Political Luminaries Lend Hands In Pa. Campaigns
ERIE, Pa. (AP) -- Former Democratic President Bill Clinton and rising stars in the Republican Party were among the political luminaries flocking to Pennsylvania on Thursday to campaign for candidates just days before voters decide high-profile races for governor and U.S. senator.
More than 300 people streamed into an Erie International Airport hangar to hear Clinton stump for two of Pennsylvania's many embattled Democratic candidates, U.S. Rep. Kathy Dahlkemper and gubernatorial nominee Dan Onorato.
Clinton repeated the message he has relayed at scores of political events nationwide, that Republicans want voters to be angry and blame high unemployment and deficits on Democrats so they usher a GOP that derailed the economy in the first place back into power.
"The more I got out here, the more concerned I became that the American people were going to vote out of anger and frustration and anxiety ... and get exactly what they do not want, which is what normally what happens when you make poor decisions when you're mad," Clinton said.
Several Republican candidates are leading their Democratic foes in Pennsylvania polls, as they ride a wave of discontent over joblessness and Democratic President Barack Obama, chief among them Senate GOP nominee Pat Toomey.
Toomey, speaking to a small lunchtime crowd gathered outside the Lackawanna County Courthouse in Scranton, urged supporters not to let up in the final stretch and to persuade friends and family to vote Republican.
"I think on Nov. 2 we're going to begin the process of taking back our country, restoring the kind of prosperity that we can have, that we should have," Toomey said. "We've got to get off the track they're on in Washington. We've got the most liberal elected government in the history of the Republic and they're trying to transform America into something like a European-style welfare state."
Clinton, perhaps the Democrats' biggest political star right now, was to head to southeastern Pennsylvania for five events, capped by a nighttime rally at Temple University with Senate hopeful Joe Sestak.
On Thursday afternoon in the Philadelphia suburb of King of Prussia, two Republican governors -- Haley Barbour of Mississippi and Bob McDonnell of Virginia -- were to speak at a rally for the party's gubernatorial candidate Tom Corbett.
That's not all.
Two other Republican governors -- Chris Christie of New Jersey and Tim Pawlenty of Minnesota -- planned to join Barbour on Friday morning to stump for Corbett and Toomey at two small airports in southeastern Pennsylvania before Obama arrives Saturday to fire up Democratic voters at a Philadelphia rally.

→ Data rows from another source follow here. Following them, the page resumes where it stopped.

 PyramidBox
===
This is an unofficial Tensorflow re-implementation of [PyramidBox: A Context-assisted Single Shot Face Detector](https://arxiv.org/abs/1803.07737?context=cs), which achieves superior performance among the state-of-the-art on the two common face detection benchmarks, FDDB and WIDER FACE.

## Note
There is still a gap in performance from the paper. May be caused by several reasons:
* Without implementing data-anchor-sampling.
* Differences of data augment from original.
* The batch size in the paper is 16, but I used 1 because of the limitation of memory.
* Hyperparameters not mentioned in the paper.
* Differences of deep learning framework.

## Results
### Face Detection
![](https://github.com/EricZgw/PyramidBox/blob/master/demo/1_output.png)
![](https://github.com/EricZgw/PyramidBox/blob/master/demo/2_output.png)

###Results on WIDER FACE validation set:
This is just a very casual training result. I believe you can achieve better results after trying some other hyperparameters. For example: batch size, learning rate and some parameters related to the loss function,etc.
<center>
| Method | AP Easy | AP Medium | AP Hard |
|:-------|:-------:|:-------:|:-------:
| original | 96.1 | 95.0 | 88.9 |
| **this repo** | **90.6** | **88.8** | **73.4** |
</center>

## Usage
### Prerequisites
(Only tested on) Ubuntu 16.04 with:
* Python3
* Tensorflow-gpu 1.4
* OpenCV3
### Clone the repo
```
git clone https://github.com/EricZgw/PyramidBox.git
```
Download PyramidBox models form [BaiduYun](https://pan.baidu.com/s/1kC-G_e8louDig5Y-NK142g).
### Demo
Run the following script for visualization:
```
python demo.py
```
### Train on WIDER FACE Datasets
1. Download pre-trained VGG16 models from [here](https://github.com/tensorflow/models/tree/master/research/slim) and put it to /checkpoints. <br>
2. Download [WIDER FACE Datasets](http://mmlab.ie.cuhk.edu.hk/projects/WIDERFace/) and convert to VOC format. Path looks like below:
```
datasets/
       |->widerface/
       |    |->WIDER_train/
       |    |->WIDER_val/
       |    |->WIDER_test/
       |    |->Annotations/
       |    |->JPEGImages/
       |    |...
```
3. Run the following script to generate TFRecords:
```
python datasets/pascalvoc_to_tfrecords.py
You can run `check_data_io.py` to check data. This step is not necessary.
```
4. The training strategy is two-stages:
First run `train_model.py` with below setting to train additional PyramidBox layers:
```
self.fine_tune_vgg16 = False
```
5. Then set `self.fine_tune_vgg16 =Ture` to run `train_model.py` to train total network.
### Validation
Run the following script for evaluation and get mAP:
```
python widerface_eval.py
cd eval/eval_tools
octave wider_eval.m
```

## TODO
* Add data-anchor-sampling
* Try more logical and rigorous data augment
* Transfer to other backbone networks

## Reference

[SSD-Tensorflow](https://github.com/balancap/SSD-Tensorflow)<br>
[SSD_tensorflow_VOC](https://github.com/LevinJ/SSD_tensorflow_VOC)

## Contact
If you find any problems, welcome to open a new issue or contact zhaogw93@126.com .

On Monday, first lady Michelle Obama will headline a rally in Philadelphia as well, where a heavy turnout by the city's large population of black voters is considered crucial to Democratic victories.
With the potential for the Toomey-Sestak contest to help decide partisan control of the U.S. Senate, Pennsylvania is a testing ground for potential GOP presidential candidates in 2012 -- Pawlenty and Barbour among them -- while millions of dollars from party organizations and other outside groups pour in to influence the outcome.
Meanwhile, both parties have funneled millions to Pennsylvania's gubernatorial candidates through their governors' associations.
In Erie, Tim Broderick and a handful of other anti-abortion rights protesters held picket signs, unhappy over Dahlkemper's vote for the new federal health care bill.
"I'm very upset that she clings to the pro-life label," Broderick said.
A supporter, 74-year-old Sally Swanson, said Dahlkemper's pro-life credentials have been unfairly attacked and noted that Dahlkemper is running a TV ad in which she acknowledges being an unwed mother.
"She's an honest person and they're tearing her apart," Swanson said.
At issue is federal funding for abortion procedures in the sweeping new health care bill Obama signed in March. The law walled off federal money from paying for the procedure, and an executive order Obama signed earlier this year affirmed long-standing restrictions on taxpayer-financed abortion. However, abortion rights opponents are divided over whether that is sufficient.